_Exercise aim:_ Line by line, print the records exactly as they are, dropping the pictures.

[Saved entries]
^^^^^^^^

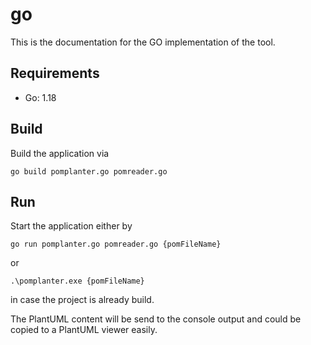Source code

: # go

This is the documentation for the GO implementation of the tool.


## Requirements

* Go: 1.18


## Build

Build the application via

```go build pomplanter.go pomreader.go```


## Run

Start the application either by

```go run pomplanter.go pomreader.go {pomFileName}```

or 

```.\pomplanter.exe {pomFileName}```

in case the project is already build.

The PlantUML content will be send to the console output and could be copied to a PlantUML viewer easily.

^^^^^^^^

_Reply to the task:_
Source code

: # go

This is the documentation for the GO implementation of the tool.


## Requirements

* Go: 1.18


## Build

Build the application via

```go build pomplanter.go pomreader.go```


## Run

Start the application either by

```go run pomplanter.go pomreader.go {pomFileName}```

or 

```.\pomplanter.exe {pomFileName}```

in case the project is already build.

The PlantUML content will be send to the console output and could be copied to a PlantUML viewer easily.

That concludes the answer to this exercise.